Coronavirus en albercas

De acuerdo con esta institución, el utilizar cloro y bromo puede inactivar las proteínas que sirven a este virus a adherirse al organismo humano. A esto se suma el Servicio de Salud de Irlanda, el cual asegura que la correcta concentración de químicos puede hacer que estos puntos sean inocuos para la población.

Sin embargo, esta medida no protegería totalmente a la ciudadanía. Ante la falta de un protocolo específico en México para el acceso a balnearios, el cual solamente ha indicado que se ofrezca un punto desinfectado a cada usuario para colgar su toalla, se puede notar lo que se está haciendo en otros países para controlar la higiene en estos lugares.

¿Cómo cambiaron las albercas?

De acuerdo con el gobierno español, los nadadores, así como los instructores dentro que estén cerca de una piscina deberán lavarse las manos con frecuencia, así como protegerse la nariz y la boca con la parte interna del codo en caso de estornudar.

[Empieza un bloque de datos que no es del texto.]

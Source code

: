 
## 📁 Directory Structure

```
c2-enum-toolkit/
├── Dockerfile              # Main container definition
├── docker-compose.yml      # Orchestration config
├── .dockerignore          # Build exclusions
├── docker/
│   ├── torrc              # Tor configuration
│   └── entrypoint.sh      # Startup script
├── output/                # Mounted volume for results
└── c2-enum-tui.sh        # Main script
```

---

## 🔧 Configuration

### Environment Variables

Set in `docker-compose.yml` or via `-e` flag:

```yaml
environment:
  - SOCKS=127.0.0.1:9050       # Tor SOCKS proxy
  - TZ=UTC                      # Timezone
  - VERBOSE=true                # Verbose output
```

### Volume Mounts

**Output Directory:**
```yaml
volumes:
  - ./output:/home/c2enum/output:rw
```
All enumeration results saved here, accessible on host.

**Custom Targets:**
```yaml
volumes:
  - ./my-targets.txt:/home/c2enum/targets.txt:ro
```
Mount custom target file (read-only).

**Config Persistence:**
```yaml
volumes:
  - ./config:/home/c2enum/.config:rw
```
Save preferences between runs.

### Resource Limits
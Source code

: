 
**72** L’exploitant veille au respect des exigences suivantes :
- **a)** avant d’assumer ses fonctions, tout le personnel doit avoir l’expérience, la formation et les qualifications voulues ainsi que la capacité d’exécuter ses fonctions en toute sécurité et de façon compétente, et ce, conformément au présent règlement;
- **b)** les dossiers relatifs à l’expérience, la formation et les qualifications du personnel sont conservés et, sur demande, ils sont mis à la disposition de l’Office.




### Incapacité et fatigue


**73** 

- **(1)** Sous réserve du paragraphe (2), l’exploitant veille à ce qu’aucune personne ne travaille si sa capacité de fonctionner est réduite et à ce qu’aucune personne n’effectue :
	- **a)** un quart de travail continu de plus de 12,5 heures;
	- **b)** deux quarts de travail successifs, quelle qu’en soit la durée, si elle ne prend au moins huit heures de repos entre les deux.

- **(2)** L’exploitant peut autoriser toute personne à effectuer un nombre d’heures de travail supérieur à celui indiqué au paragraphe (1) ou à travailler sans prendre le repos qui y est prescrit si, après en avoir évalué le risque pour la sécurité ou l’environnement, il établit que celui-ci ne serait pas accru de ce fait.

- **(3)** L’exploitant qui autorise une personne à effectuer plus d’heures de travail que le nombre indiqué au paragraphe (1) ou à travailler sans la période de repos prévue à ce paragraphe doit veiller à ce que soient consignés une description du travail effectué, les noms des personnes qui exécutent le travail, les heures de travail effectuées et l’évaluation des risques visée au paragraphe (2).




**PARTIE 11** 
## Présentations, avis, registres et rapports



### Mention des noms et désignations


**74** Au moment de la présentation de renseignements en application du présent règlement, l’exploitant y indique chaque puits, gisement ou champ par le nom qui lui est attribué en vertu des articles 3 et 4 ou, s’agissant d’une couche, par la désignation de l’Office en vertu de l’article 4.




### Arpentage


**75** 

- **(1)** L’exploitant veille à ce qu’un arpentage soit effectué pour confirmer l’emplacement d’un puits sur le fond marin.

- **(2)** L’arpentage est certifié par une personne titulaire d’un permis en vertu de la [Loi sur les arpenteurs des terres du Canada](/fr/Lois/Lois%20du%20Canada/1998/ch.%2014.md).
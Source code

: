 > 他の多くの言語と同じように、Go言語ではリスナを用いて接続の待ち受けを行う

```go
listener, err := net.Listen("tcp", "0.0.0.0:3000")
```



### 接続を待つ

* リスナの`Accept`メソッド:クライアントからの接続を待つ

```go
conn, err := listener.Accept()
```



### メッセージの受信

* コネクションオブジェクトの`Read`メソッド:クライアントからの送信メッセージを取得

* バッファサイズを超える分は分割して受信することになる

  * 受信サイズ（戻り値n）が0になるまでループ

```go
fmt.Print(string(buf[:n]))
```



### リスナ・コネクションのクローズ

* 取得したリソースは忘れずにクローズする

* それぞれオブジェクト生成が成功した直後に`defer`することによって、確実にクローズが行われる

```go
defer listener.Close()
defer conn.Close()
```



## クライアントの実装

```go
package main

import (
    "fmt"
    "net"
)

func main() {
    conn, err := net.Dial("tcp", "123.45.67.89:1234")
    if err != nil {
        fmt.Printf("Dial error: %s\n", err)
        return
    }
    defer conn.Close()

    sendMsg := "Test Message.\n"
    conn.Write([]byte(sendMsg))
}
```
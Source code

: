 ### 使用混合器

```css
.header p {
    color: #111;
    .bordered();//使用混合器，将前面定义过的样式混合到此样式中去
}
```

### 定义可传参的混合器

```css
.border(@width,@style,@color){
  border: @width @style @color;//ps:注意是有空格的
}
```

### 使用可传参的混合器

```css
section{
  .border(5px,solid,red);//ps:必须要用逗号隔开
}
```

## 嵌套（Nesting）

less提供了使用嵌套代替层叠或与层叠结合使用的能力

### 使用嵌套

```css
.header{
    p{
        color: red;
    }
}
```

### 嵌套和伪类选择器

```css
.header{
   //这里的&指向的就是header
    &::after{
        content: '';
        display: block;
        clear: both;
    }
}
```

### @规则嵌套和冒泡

A esto se debe sumar el uso de mascarillas o cubrebocas antes de entrar al agua y mantener el distanciamiento físico. Sin embargo, destaca la importancia de no usar los tapabocas debajo del agua, debido a que esto podría impedir que las personas respiren adecuadamente cuando éstos se encuentren mojados.

Además, los administradores de estos puntos deben tomar la temperatura de la gente al entrar al inmueble, así como ofrecerles gel antibacterial, así como pedirles que se laven las manos de manera constante.

En caso de que alguno de los visitantes presente temperatura alta o signos de tener Covid-19, se le debe prohibir la entrada al recinto durante 14 días para que se aísle voluntariamente y evitar riesgos.

 Sana distancia en albercas publicas

En los casos que se pueda se pedirá a estos sitios que habiliten lavamos y dispensadores de jabón y regaderas automáticos para evitar que las llaves sean tocadas por las personas.

El uso de caretas se ha establecido en algunas piscinas; sin embargo, la mayor utilidad de estos dispositivos es evitar que los líquidos toquen los ojos o la boca fuera de la piscina, así que se deberá esperar a saber qué dicen las autoridades al respecto.

Es posible que también se limiten los cupos por personas en los carriles, de manera que solamente se permita a las personas asistir a la mitad de sus sesiones o que se les impida hacer inscripción doble en estos puntos.

En las albercas públicas de México, por ejemplo, se permite a las personas dos sesiones semanales por una cuota con la posibilidad de aumentarla a cuatro pagando el doble.

El gobierno español también recomienda incluir señales en el piso y las paredes para que las personas respeten el distanciamiento social.

Otra de las alternativas podría ser el evitar que los nadadores calienten en la misma zona e incluso dejarles ingresar a la alberca directamente al iniciar la clase para impedir que las partículas de saliva salgan expulsadas de sus bocas durante los ejercicios.

Además de esto, el uso comunal de flotadores, artículos personales y equipo de natación quedará prohibido.